I was light-man for Roller. I never played in the band. But it was my first experience with Rock & Roll. My first time on the road. Hotels. Clubs. Traveling. Drinking. Drugs. Starvation. Paying dues. All that good stuff. I was going to add women to that list. But the women didn’t notice the crew. At least not that I noticed (well, there was that one time in Myrtle Beach when a bartender kept swinging her legs over the bar and showing me all the glories that God had given her).
I was light-man for this band. If you don’t think being a light-man for a rock band is paying dues, you can kiss my ass. I carried heavy equipment. I helped set up the show. And while the musicians were backstage getting primed to come out and live their rock & roll fantasy, I was working. That’s paying dues, my friends. Running lights for this band, and later running sound, gave me an insight into production that I don’t think many musicians have. Personally, I think they suffer for it.
There’s not an awful lot I can say about this band. I loved the guys in the band. I traveled with them through Virginia, Tennessee, North and South Carolina and parts of Alabama. For a 17 year old, that was extensive traveling. At least in my book.
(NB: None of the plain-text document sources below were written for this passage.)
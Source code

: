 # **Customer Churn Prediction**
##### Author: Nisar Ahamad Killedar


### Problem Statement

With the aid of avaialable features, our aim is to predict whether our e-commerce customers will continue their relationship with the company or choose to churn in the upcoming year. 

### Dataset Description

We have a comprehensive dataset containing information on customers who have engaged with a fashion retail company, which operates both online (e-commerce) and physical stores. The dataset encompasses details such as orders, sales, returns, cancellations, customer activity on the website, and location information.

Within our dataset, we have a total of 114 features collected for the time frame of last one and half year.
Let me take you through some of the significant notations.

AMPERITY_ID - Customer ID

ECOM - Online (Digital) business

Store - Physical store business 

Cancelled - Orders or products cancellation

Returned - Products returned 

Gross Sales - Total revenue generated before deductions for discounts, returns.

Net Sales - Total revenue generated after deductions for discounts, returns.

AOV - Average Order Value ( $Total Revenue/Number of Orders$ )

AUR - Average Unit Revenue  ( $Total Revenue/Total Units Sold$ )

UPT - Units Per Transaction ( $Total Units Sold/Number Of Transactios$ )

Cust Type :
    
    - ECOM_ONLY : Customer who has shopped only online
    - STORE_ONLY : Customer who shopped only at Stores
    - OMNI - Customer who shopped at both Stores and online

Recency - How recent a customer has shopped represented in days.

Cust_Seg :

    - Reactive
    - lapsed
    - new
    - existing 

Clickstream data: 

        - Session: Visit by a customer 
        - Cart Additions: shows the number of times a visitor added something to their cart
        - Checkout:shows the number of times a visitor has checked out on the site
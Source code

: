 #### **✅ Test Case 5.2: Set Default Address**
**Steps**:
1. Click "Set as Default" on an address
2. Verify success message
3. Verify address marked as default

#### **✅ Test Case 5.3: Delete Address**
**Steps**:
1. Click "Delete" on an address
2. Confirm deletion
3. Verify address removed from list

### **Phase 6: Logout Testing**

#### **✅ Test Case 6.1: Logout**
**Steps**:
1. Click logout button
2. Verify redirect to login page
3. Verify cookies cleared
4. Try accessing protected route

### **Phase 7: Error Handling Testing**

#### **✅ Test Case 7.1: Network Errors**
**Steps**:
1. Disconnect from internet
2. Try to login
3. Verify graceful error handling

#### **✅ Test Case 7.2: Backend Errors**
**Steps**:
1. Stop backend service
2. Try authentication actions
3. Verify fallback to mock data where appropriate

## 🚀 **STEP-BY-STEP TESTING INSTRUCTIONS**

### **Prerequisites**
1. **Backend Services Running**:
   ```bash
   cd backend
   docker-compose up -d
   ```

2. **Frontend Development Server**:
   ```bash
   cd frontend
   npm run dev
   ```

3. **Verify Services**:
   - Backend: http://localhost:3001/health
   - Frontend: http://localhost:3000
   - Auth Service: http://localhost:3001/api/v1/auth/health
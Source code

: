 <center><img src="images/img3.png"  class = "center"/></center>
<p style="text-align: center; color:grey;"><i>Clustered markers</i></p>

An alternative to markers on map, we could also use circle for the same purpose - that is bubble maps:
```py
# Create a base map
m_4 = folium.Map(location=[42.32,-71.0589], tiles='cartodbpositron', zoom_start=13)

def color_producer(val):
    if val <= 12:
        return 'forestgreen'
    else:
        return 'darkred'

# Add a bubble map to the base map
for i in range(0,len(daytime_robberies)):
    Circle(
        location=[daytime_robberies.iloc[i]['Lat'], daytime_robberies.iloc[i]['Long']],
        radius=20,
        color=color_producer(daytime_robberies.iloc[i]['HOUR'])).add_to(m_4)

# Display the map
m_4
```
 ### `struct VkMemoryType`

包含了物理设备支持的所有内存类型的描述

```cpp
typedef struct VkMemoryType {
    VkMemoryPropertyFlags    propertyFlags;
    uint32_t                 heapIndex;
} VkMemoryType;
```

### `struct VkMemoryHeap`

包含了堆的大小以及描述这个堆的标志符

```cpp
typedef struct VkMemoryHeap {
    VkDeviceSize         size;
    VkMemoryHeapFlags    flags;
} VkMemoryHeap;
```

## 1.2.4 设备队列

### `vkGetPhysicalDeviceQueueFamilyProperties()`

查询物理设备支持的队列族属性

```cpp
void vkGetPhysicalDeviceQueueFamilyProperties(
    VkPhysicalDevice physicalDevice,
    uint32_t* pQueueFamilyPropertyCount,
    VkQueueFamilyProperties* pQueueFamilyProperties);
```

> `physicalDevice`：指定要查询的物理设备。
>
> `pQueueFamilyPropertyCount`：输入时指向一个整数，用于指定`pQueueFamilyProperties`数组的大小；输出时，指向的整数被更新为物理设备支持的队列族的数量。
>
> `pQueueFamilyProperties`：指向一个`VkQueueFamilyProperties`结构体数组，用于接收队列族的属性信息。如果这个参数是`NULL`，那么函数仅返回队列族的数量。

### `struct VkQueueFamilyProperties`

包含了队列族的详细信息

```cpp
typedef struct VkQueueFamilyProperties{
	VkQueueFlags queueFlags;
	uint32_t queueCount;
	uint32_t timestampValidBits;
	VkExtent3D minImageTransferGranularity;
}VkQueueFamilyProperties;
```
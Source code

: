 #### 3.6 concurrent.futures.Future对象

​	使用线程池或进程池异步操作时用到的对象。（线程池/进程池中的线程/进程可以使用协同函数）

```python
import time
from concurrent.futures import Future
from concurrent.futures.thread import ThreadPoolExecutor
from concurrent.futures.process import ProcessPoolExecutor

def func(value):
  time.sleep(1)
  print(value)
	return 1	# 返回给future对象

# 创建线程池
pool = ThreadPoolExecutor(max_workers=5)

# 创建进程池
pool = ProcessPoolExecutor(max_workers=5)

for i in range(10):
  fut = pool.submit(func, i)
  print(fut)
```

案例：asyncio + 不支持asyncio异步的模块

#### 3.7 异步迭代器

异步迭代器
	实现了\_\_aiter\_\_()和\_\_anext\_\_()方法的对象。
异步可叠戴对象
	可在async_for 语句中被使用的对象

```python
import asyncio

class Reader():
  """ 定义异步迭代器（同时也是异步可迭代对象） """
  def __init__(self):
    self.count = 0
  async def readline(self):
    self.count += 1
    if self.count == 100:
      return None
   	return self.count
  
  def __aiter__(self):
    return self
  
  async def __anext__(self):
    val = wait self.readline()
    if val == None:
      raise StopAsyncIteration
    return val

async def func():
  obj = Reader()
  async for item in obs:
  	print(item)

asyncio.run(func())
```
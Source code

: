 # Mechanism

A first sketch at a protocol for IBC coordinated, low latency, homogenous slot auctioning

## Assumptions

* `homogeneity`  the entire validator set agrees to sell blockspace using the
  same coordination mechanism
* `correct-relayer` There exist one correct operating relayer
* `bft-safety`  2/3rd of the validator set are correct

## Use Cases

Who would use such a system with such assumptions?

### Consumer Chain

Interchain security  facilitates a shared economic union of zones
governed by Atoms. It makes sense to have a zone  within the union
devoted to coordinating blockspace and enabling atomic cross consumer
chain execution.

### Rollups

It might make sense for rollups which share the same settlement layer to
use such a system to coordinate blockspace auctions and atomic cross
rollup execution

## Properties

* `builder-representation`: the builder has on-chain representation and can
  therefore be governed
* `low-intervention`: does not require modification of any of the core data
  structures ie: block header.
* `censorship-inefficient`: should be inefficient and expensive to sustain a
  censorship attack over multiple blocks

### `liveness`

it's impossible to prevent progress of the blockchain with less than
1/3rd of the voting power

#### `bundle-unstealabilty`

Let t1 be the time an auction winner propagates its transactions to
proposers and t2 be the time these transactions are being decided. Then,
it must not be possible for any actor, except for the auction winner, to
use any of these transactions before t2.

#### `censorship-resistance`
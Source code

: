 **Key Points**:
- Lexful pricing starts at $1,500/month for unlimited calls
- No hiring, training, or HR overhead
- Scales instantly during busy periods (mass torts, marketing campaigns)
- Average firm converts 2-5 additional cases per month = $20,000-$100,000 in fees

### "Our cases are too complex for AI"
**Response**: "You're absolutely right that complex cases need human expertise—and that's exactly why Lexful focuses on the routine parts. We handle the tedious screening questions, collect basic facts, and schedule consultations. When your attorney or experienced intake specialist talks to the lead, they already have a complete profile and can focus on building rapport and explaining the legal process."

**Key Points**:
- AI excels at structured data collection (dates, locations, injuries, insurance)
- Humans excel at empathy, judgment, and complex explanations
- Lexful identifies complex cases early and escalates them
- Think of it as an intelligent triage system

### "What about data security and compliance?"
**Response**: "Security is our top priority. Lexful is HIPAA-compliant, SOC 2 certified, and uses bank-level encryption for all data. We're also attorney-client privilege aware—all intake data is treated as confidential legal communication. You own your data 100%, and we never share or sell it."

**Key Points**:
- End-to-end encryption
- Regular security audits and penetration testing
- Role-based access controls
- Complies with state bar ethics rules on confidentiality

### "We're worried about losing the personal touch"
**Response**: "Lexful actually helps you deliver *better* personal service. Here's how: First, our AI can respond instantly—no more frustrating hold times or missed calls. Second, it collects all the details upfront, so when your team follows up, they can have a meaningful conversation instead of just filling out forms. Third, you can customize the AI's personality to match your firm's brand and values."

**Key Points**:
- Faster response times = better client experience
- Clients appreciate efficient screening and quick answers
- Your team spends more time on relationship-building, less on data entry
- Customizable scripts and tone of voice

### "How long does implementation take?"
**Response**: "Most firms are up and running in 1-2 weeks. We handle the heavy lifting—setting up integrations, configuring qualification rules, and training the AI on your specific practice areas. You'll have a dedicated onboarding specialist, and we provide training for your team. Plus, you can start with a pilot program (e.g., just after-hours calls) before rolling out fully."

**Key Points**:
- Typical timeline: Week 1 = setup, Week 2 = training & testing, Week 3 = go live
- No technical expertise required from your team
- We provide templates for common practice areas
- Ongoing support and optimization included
I was with the band until its untimely demise in late 1983, though I was still around them as the band limped along into 1984. Roller’s final days were spent in the Roller Arcade in Kings Mountain, North Carolina, where the band re-grouped for a revival that never came. Roller didn’t really break up as much as it just sort of disintegrated.
I learned a lot from Roller. I learned a lot about stage production. You have to learn a lot about how to put on a good show when your stage lights are each made from two one-gallon aluminum cans that have been welded together, with a flood light mounted in one end and a jerry-rigged gel bracket on the other. You learn to do a lot with very little. You also quickly learn how many musicians think the lights and stage production is of secondary importance to their God-given natural charisma.
I also learned how quickly people’s heads swell out of proportion. How damaging drugs can be. How sad and fucking desperate it seems when the crowds have gone away and musicians are clinging to that last bit of glory by inviting locals to practice sessions to squeeze out that last little bit of applause. Roller had a lot of potential. They were a tight, jamming band, and had started generating a good buzz in the clubs they played in. Who knows where Roller might have gone if they’d just kept playing? If the music was enough, and they could have kept that damned white powder out of their noses?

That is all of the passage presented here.